- The task
Every line below between the line holding "Builds a charm from layers and interfaces." and the line holding "<p>To see the", inclusive, should be repeated exactly, and all other lines omitted.

Plain-text document sources:
* * * * * * *

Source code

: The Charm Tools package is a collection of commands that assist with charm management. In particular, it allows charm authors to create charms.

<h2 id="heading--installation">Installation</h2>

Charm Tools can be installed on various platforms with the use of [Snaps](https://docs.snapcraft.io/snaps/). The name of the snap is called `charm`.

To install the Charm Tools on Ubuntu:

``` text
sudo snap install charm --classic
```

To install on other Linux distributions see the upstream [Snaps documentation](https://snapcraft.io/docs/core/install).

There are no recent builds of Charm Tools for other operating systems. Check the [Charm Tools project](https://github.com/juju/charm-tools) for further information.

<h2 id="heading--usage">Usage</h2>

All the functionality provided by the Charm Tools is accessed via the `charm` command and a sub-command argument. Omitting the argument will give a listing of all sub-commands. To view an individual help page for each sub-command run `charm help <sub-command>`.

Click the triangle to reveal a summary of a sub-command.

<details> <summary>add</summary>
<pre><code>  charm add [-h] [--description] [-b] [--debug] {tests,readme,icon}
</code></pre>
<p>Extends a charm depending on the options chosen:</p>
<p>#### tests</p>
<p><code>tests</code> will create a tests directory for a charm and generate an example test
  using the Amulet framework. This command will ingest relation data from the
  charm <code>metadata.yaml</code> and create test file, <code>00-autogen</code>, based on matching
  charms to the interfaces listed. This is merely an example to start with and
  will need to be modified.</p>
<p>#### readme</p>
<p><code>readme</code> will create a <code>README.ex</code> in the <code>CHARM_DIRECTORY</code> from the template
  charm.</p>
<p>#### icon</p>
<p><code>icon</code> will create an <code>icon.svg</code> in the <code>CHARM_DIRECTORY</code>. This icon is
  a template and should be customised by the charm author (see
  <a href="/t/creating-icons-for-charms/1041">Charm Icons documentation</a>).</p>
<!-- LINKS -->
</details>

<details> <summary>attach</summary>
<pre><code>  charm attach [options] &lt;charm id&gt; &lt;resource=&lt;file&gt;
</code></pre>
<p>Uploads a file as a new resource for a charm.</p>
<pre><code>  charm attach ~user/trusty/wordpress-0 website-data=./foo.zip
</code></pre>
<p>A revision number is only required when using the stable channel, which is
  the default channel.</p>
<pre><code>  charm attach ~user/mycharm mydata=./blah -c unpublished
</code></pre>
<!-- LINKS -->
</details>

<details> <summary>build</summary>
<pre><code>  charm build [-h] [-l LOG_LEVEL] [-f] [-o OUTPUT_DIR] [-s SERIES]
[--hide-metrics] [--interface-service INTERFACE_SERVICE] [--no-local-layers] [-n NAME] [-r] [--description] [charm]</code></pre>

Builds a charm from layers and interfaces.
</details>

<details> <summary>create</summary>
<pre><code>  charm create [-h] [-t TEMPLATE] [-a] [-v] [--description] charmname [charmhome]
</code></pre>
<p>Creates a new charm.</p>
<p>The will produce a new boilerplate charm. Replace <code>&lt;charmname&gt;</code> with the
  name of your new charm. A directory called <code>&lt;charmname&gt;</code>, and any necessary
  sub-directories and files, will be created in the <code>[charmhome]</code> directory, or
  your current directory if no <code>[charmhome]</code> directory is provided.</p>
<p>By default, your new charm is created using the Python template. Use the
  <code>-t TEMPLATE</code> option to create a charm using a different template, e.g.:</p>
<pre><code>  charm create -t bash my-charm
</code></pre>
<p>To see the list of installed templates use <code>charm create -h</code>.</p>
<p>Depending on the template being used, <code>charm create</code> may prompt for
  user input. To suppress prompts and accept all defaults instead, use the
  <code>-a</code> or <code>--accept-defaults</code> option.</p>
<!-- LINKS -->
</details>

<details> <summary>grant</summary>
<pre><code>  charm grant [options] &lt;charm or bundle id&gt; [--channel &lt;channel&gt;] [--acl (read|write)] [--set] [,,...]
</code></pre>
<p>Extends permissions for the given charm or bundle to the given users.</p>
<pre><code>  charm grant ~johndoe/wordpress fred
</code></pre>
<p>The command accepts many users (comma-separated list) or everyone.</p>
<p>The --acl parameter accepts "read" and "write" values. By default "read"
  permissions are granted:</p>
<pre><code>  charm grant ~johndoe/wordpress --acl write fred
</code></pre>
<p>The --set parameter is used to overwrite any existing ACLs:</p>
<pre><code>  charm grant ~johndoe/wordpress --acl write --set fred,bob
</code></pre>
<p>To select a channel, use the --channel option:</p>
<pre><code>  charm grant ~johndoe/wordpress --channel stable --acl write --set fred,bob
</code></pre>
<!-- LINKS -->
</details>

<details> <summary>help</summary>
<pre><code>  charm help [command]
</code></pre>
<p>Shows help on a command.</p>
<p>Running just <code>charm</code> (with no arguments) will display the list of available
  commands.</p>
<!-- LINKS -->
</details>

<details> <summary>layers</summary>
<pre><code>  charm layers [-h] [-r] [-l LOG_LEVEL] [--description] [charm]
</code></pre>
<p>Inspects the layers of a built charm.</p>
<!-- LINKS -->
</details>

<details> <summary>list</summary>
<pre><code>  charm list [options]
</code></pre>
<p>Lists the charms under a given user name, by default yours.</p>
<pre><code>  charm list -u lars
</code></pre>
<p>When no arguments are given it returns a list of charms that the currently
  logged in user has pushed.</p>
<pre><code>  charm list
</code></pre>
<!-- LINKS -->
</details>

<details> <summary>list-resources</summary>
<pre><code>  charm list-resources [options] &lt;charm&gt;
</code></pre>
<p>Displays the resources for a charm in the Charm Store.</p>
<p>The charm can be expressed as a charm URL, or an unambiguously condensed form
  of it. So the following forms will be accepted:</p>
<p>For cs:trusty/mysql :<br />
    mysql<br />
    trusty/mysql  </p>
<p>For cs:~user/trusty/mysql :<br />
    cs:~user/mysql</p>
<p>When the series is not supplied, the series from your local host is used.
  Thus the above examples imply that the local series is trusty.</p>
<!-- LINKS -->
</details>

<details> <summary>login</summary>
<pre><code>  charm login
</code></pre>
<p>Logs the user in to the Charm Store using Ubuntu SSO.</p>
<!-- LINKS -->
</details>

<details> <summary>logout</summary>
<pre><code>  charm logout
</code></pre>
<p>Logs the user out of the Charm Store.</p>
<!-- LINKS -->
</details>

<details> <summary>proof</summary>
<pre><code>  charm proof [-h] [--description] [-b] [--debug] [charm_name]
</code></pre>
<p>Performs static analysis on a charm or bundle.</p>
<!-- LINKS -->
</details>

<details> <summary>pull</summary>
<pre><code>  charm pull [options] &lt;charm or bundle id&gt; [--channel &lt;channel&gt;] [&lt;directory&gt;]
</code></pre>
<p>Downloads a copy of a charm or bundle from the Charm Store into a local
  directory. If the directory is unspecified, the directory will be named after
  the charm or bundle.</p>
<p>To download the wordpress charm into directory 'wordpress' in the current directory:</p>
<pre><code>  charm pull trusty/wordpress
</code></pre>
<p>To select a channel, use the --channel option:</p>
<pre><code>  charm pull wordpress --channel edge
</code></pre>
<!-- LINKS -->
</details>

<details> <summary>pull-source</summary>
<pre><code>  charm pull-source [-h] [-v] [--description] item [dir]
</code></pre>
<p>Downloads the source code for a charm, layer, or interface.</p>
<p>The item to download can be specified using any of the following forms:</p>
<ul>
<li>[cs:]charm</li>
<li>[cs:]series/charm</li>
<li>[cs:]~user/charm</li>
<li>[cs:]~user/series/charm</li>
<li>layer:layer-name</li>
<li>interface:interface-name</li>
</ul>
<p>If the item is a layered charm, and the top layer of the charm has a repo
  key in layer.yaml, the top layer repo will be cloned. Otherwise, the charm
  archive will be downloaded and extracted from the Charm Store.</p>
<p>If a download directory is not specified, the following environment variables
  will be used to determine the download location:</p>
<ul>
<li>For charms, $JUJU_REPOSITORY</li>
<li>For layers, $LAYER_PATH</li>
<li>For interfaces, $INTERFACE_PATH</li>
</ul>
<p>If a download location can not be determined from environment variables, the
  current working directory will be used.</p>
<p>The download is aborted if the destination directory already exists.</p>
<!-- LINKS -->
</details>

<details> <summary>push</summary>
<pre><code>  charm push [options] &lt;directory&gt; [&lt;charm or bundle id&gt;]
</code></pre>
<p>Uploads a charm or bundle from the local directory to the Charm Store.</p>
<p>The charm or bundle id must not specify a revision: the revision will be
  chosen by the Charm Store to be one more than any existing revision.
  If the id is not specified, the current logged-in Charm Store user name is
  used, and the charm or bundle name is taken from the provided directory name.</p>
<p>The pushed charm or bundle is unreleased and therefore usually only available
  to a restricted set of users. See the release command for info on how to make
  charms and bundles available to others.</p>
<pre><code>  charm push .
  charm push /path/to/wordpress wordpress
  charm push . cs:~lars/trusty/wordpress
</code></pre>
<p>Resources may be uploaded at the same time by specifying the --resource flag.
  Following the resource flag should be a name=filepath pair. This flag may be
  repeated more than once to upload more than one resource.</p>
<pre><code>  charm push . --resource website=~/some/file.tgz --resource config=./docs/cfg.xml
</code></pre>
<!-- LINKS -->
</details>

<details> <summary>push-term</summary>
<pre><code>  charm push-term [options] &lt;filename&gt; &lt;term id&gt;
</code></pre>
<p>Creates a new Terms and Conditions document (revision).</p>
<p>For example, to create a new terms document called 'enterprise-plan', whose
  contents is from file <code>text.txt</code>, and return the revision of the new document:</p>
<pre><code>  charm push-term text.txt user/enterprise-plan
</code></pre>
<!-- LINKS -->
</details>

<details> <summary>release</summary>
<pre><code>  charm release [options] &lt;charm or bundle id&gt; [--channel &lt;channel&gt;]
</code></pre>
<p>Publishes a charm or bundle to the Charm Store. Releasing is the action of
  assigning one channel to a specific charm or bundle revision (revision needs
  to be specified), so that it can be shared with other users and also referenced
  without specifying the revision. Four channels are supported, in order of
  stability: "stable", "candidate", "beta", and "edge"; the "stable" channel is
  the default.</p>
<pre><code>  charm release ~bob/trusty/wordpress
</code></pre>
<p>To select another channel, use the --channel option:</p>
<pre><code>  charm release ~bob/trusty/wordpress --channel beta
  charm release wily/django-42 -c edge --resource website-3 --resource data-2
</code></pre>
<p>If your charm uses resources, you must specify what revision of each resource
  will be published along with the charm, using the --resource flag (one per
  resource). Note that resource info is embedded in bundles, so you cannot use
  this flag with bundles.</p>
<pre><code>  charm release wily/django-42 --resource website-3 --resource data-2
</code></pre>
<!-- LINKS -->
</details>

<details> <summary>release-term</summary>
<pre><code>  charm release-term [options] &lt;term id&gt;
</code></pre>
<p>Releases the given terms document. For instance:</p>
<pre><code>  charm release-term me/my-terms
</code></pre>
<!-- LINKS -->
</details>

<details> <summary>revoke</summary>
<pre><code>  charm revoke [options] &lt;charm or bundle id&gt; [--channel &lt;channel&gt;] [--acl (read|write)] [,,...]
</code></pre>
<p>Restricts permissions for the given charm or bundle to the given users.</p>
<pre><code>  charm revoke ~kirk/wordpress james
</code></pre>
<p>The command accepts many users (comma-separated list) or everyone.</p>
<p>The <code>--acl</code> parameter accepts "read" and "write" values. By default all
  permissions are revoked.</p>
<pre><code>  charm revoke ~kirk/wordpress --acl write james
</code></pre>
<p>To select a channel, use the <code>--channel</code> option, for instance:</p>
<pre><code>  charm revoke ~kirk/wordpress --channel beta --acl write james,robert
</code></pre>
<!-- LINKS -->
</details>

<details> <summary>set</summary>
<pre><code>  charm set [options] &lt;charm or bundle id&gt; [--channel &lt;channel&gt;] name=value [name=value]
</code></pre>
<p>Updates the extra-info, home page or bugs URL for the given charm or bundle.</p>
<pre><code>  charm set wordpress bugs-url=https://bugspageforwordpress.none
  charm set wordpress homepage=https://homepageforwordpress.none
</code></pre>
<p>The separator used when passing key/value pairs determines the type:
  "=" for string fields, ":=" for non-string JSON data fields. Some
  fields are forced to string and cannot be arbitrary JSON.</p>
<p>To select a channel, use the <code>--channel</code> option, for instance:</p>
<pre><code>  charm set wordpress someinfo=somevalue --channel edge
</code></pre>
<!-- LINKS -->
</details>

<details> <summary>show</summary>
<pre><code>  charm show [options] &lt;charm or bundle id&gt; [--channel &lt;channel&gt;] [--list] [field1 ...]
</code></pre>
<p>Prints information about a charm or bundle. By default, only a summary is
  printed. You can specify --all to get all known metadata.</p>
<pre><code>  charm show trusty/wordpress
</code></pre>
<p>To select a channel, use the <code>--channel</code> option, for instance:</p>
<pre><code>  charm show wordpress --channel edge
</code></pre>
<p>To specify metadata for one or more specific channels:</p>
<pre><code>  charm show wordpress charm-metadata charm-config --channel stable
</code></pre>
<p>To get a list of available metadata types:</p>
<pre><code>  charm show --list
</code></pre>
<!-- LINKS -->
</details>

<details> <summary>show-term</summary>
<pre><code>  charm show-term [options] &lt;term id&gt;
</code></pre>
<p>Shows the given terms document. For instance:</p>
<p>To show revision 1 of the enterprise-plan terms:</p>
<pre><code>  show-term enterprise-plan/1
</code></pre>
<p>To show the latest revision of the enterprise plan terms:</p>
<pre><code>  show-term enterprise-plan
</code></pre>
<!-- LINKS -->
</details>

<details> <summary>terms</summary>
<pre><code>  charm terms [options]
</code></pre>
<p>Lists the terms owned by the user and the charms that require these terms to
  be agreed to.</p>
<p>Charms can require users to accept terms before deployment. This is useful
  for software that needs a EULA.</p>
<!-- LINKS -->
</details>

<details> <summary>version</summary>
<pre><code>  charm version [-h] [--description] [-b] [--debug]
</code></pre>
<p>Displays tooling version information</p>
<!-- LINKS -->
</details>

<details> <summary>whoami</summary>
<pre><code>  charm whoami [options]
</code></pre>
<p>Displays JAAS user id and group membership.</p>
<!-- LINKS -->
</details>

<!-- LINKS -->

* * * * * * *

- Expected answer
Builds a charm from layers and interfaces.
</details>

<details> <summary>create</summary>
<pre><code>  charm create [-h] [-t TEMPLATE] [-a] [-v] [--description] charmname [charmhome]
</code></pre>
<p>Creates a new charm.</p>
<p>The will produce a new boilerplate charm. Replace <code>&lt;charmname&gt;</code> with the
  name of your new charm. A directory called <code>&lt;charmname&gt;</code>, and any necessary
  sub-directories and files, will be created in the <code>[charmhome]</code> directory, or
  your current directory if no <code>[charmhome]</code> directory is provided.</p>
<p>By default, your new charm is created using the Python template. Use the
  <code>-t TEMPLATE</code> option to create a charm using a different template, e.g.:</p>
<pre><code>  charm create -t bash my-charm
</code></pre>
<p>To see the list of installed templates use <code>charm create -h</code>.</p>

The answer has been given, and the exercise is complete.